:: Records for the exercise ::
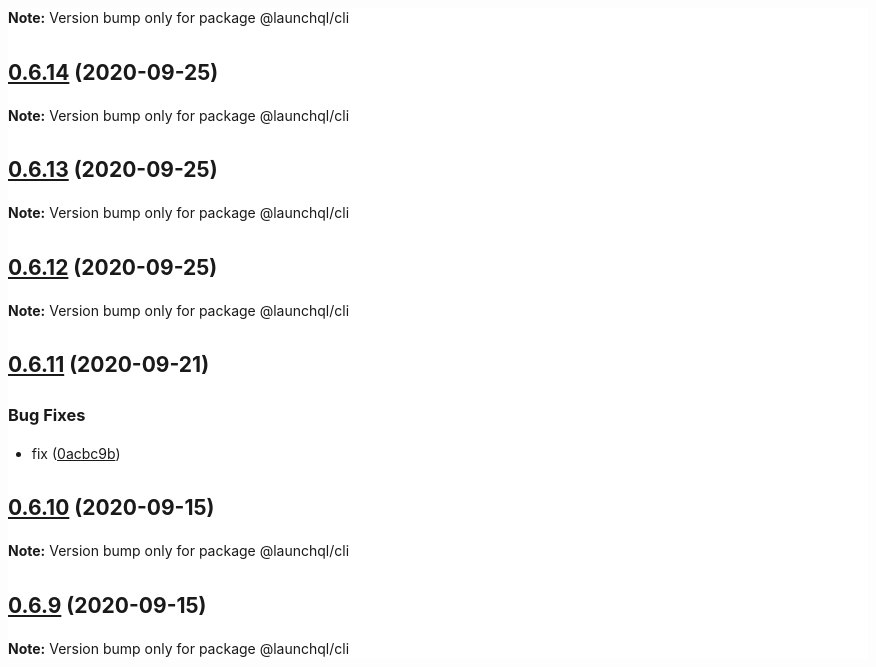 **Note:** Version bump only for package @launchql/cli





## [0.6.14](https://github.com/launchql/launchql/compare/@launchql/cli@0.6.13...@launchql/cli@0.6.14) (2020-09-25)

**Note:** Version bump only for package @launchql/cli





## [0.6.13](https://github.com/launchql/launchql/compare/@launchql/cli@0.6.12...@launchql/cli@0.6.13) (2020-09-25)

**Note:** Version bump only for package @launchql/cli





## [0.6.12](https://github.com/launchql/launchql/compare/@launchql/cli@0.6.11...@launchql/cli@0.6.12) (2020-09-25)

**Note:** Version bump only for package @launchql/cli





## [0.6.11](https://github.com/launchql/launchql/compare/@launchql/cli@0.6.10...@launchql/cli@0.6.11) (2020-09-21)


### Bug Fixes

* fix ([0acbc9b](https://github.com/launchql/launchql/commit/0acbc9b5de31f705d02a14d63b0eafe636565aac))





## [0.6.10](https://github.com/launchql/launchql/compare/@launchql/cli@0.6.9...@launchql/cli@0.6.10) (2020-09-15)

**Note:** Version bump only for package @launchql/cli





## [0.6.9](https://github.com/launchql/launchql/compare/@launchql/cli@0.6.8...@launchql/cli@0.6.9) (2020-09-15)

**Note:** Version bump only for package @launchql/cli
:::
Exercise description: Transcribe exactly, please, the lines between the start of the records above and the line holding "### Bug Fixes", counting both of those lines and omitting pictures.

Task response:
 **Note:** Version bump only for package @launchql/cli





## [0.6.14](https://github.com/launchql/launchql/compare/@launchql/cli@0.6.13...@launchql/cli@0.6.14) (2020-09-25)

**Note:** Version bump only for package @launchql/cli





## [0.6.13](https://github.com/launchql/launchql/compare/@launchql/cli@0.6.12...@launchql/cli@0.6.13) (2020-09-25)

**Note:** Version bump only for package @launchql/cli





## [0.6.12](https://github.com/launchql/launchql/compare/@launchql/cli@0.6.11...@launchql/cli@0.6.12) (2020-09-25)

**Note:** Version bump only for package @launchql/cli





## [0.6.11](https://github.com/launchql/launchql/compare/@launchql/cli@0.6.10...@launchql/cli@0.6.11) (2020-09-21)


### Bug Fixes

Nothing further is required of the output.